*What to work on:*
Count how many lines below include the string "state". Only that number should appear in the reply.

Stored data entries
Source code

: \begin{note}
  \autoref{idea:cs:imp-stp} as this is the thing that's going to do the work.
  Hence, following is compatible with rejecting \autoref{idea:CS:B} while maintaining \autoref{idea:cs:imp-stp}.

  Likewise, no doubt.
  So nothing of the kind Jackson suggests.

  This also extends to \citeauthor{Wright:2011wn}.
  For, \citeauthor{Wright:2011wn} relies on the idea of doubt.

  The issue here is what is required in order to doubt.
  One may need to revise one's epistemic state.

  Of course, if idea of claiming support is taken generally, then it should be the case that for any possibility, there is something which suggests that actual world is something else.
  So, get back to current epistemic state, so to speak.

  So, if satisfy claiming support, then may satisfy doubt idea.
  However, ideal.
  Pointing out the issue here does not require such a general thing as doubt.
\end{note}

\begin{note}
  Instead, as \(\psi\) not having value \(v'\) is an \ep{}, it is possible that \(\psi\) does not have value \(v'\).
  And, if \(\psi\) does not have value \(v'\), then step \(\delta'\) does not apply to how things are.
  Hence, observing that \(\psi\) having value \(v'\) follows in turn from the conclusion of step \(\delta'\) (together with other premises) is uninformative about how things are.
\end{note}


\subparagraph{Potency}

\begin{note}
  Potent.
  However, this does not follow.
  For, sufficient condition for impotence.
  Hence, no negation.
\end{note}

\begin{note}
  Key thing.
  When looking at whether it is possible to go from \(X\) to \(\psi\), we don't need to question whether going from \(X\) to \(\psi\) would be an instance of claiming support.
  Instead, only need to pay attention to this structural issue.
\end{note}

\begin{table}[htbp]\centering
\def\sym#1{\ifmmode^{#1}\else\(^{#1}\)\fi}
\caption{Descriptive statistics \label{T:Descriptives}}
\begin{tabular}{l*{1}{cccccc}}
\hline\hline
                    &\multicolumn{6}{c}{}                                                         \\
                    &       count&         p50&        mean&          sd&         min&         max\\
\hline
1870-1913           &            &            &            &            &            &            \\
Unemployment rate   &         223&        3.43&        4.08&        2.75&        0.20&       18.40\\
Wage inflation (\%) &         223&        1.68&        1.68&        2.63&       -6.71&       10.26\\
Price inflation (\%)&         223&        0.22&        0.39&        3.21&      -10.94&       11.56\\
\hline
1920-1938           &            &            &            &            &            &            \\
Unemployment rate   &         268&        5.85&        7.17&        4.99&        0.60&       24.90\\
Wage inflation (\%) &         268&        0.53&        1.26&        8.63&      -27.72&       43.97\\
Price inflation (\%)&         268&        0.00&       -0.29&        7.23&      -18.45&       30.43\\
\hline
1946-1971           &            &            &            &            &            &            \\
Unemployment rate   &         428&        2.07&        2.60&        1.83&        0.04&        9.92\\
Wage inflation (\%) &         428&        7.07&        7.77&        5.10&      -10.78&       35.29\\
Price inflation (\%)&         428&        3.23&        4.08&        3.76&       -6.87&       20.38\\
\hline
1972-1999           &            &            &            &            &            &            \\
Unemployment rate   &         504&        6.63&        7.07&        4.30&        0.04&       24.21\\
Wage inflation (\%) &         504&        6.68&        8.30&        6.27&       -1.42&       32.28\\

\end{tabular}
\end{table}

*Output below:*
2